What is needed: Across the listing, the lines that include "tabular" must be tallied and reported as a bare number.

Records for the task:

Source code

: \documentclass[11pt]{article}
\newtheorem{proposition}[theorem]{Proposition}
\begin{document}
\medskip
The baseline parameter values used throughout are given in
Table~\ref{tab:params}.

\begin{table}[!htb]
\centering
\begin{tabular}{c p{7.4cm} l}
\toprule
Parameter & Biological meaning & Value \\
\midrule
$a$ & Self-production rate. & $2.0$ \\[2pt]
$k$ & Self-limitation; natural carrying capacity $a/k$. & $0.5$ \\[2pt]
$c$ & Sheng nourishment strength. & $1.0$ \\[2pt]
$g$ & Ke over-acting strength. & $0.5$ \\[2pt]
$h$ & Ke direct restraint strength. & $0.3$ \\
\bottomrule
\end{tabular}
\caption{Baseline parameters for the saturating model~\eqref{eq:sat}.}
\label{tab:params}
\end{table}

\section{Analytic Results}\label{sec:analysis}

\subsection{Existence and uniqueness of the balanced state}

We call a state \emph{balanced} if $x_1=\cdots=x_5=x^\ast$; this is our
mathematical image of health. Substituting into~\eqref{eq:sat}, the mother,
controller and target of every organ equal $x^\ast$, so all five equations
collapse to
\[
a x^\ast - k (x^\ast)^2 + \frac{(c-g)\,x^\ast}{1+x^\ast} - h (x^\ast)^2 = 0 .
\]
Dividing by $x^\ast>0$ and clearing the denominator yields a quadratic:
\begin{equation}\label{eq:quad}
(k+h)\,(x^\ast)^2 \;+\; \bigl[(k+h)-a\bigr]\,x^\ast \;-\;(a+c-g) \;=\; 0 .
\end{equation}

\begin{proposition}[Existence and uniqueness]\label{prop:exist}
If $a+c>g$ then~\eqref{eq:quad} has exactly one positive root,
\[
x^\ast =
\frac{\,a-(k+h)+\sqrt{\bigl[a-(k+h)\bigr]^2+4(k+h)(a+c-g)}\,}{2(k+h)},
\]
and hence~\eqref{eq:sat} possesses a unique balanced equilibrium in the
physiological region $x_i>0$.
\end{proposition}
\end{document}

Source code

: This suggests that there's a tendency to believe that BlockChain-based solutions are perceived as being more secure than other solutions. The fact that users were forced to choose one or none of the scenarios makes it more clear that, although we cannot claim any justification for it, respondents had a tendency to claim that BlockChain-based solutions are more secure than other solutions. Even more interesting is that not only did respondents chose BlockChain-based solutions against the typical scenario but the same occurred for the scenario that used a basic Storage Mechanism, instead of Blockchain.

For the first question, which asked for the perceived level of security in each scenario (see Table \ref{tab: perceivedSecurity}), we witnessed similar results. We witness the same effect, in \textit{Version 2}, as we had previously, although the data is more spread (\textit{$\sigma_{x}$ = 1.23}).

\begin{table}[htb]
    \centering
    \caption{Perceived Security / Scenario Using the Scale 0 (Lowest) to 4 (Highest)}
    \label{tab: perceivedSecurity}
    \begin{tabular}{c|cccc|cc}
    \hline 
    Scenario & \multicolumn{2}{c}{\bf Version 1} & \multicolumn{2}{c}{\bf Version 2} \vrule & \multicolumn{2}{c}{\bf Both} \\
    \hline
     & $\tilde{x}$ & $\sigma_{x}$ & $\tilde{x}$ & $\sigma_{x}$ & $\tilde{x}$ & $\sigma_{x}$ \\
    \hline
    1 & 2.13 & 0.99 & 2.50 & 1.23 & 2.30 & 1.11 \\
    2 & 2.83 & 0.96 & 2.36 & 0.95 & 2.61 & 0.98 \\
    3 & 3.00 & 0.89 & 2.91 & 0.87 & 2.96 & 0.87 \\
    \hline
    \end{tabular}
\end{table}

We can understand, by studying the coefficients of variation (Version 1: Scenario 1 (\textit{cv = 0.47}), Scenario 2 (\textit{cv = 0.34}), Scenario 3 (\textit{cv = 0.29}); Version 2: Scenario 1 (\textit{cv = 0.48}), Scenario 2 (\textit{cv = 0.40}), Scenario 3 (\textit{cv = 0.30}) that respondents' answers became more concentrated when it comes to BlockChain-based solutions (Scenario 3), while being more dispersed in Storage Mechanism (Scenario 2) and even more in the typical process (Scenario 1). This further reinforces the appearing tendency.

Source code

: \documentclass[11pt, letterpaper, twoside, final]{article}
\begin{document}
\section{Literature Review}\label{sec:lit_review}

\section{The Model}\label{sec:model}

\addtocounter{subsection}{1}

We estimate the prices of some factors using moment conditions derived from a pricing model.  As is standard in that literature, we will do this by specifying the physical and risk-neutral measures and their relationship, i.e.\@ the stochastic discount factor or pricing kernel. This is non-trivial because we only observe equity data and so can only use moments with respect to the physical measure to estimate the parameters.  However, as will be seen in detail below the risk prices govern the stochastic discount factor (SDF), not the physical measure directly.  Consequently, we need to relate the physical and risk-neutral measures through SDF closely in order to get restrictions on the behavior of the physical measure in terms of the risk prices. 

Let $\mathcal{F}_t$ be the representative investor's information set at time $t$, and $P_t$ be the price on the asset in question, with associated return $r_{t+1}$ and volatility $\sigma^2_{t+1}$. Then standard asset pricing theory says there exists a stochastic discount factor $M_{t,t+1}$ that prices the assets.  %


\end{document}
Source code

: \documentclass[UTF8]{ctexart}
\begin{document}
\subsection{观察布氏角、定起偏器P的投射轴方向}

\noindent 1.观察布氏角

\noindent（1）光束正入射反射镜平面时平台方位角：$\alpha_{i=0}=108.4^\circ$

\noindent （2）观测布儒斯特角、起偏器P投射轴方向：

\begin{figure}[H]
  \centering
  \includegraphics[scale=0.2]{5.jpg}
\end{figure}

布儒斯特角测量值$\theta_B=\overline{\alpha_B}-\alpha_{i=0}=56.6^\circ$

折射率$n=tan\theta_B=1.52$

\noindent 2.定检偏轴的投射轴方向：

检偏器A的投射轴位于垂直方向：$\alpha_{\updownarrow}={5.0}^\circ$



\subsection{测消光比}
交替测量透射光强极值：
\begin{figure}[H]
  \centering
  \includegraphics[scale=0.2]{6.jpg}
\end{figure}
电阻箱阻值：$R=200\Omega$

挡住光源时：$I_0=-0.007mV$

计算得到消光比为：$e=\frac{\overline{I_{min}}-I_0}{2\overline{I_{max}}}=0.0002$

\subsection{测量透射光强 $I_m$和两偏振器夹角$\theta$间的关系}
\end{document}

Exercise result: 4